Today, millions of Americans obtain work in the gig economy. They sell their services through online hiring platforms like Uber, Lyft, TaskRabbit, and UpWork. Usually, payment for such gig workers' services transact through the platform. The vast majority of gig workers classify as independent contractors (ICs). That is, they are not the employees of the hiring platform or their clients or customers. Since they are not employees, the hiring platforms they work with do not issue IRS Form W-2, the form employers issue to report the amount employees are paid.

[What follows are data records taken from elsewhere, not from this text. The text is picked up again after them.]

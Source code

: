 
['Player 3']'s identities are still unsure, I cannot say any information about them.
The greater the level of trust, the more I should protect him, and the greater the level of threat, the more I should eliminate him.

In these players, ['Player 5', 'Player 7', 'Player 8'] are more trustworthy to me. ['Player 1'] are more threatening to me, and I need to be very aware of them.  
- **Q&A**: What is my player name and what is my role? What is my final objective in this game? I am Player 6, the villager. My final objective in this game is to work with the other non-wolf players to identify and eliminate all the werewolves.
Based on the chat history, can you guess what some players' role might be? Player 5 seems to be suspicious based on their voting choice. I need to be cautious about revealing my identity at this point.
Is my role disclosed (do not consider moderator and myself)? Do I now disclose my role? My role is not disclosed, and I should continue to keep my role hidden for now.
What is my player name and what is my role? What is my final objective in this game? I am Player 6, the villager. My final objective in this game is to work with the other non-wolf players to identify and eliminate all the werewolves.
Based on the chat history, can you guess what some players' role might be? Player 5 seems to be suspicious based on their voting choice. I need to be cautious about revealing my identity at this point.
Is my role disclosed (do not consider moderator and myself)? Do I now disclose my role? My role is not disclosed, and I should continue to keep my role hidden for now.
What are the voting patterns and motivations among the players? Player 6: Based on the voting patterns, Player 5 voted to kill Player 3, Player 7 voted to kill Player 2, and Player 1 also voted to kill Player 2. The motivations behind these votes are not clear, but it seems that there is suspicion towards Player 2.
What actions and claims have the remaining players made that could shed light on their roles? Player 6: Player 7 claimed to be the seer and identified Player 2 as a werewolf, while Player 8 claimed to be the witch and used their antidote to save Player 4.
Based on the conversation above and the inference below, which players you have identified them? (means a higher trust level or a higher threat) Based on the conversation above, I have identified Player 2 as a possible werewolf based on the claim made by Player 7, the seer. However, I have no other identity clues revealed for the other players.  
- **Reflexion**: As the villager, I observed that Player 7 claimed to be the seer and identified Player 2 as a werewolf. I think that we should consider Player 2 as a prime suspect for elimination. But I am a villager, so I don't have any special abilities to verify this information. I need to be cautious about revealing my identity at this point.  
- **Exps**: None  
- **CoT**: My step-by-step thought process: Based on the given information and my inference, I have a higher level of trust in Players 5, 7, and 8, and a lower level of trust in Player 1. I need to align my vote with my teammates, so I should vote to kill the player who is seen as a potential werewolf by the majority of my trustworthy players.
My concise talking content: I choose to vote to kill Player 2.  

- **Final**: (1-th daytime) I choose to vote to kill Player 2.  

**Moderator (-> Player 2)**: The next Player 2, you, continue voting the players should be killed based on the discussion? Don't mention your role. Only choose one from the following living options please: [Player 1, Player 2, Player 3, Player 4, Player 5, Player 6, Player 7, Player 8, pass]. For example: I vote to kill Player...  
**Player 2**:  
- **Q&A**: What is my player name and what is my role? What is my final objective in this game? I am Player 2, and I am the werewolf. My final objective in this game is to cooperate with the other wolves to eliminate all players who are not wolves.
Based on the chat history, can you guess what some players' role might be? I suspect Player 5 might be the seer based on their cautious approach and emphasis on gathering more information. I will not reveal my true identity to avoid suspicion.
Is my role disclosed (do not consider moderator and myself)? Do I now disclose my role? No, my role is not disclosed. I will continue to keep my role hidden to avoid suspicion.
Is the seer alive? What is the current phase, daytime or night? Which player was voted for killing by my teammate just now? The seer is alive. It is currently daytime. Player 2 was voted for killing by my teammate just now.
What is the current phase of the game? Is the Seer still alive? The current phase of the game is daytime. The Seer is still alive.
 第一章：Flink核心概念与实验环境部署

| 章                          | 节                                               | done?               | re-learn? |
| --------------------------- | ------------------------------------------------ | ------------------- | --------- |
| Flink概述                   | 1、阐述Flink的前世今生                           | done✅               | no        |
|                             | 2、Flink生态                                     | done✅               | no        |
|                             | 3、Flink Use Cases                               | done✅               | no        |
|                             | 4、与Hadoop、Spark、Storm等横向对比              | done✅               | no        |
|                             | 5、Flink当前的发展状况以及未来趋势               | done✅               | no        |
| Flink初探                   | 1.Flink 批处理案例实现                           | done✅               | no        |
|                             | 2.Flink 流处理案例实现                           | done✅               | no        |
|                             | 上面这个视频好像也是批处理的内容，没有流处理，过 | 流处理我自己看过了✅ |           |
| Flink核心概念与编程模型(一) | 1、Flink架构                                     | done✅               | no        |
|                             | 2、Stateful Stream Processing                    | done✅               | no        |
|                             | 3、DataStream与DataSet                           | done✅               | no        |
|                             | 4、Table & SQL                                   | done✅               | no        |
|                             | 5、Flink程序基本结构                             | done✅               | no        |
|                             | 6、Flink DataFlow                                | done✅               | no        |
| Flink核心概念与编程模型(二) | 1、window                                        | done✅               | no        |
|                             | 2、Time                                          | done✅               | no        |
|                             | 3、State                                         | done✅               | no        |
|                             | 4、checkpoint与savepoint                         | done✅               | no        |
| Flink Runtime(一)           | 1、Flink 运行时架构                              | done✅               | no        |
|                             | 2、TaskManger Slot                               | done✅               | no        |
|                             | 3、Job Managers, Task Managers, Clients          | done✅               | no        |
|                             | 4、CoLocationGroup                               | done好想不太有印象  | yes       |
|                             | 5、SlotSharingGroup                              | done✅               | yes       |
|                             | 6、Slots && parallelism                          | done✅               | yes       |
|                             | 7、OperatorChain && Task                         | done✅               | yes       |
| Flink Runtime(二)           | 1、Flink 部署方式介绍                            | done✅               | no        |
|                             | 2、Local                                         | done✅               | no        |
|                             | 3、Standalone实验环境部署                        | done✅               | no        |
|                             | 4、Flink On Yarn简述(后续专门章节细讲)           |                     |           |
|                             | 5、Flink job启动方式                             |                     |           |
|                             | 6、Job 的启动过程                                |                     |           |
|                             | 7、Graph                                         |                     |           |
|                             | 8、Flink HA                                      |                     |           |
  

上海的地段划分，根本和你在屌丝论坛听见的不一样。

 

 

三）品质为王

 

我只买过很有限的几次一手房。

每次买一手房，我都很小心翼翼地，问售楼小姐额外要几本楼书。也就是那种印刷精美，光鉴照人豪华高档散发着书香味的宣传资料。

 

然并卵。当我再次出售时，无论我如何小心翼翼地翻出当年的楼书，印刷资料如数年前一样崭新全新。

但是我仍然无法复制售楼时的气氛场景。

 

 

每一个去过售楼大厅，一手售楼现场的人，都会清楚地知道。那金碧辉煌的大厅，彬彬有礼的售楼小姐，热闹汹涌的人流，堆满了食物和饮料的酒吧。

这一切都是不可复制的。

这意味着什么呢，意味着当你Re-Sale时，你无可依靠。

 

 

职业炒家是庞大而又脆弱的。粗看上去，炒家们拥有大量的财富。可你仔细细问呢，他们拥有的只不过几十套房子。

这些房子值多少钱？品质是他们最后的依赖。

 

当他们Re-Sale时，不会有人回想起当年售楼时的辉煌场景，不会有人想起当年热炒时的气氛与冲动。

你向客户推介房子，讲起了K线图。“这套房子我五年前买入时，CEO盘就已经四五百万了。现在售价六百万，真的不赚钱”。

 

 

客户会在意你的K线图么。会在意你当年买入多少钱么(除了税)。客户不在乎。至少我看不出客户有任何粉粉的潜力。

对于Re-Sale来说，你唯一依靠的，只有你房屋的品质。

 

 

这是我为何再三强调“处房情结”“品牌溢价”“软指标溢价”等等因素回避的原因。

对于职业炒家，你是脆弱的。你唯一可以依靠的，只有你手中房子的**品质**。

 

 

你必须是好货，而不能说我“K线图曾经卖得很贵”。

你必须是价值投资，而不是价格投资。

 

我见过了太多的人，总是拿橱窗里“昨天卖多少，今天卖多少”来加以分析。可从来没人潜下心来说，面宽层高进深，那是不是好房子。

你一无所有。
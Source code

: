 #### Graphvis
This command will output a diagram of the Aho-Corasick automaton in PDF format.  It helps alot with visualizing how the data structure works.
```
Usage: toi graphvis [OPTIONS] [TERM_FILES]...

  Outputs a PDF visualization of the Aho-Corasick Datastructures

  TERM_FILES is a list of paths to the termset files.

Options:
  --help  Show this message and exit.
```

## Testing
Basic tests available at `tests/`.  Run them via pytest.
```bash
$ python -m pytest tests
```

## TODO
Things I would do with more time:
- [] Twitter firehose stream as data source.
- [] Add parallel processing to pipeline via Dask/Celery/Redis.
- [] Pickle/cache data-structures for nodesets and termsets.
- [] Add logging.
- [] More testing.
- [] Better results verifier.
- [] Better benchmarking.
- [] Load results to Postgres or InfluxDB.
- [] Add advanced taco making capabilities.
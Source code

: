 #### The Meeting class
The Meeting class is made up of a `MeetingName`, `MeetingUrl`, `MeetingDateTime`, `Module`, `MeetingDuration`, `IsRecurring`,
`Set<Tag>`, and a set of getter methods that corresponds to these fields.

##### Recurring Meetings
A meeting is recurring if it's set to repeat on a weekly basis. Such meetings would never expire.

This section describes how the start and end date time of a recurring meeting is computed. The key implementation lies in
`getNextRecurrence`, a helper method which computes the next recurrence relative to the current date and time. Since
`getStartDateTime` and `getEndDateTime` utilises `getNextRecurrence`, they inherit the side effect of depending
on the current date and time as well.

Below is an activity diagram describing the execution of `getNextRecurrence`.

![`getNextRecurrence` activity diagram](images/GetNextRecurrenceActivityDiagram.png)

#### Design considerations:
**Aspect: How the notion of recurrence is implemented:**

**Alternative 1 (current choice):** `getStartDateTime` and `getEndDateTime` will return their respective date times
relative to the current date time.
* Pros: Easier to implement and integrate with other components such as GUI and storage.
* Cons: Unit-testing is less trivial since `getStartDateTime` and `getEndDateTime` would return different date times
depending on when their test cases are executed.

Two forms of information returns
To help find out about payments to ICs, the IRS has created information returns. Those who hire or pay ICs file information returns to the IRS. There are two main information returns the IRS uses for reporting of payments to independent contractors, including gig workers. Client or customer payments paid directly to an IC by check, cash, and direct deposit payments, use Form 1099-MISC, Miscellaneous Income. Third-party payment processors like PayPal, use Form 1099-K, Payment Card and Third Party Network Transactions, for electronic and credit card payments and payments. By far, the most important for gig workers is Form 1099-K because they ordinarily receive payment by the hiring platform, not their clients or customers. That is, the clients or customers pay the platform which in turn pays the worker. The platform charges the gig worker a fee or percentage for each job obtained through the platform. Unlike Form W-2, which is filed for every employee, information returns don't get filed for every independent contractor. Complex rules determine when filing information returns occur. The tax law provides that "third party settlement organizations" (TPSOs) like PayPal, Amazon Payments, and Square (also called third-party payment processors) must file a 1099-K only if a person:
- Receives electronic payments of over $20,000 during the calendar year, and
- Has more than 200 payment transactions during the year.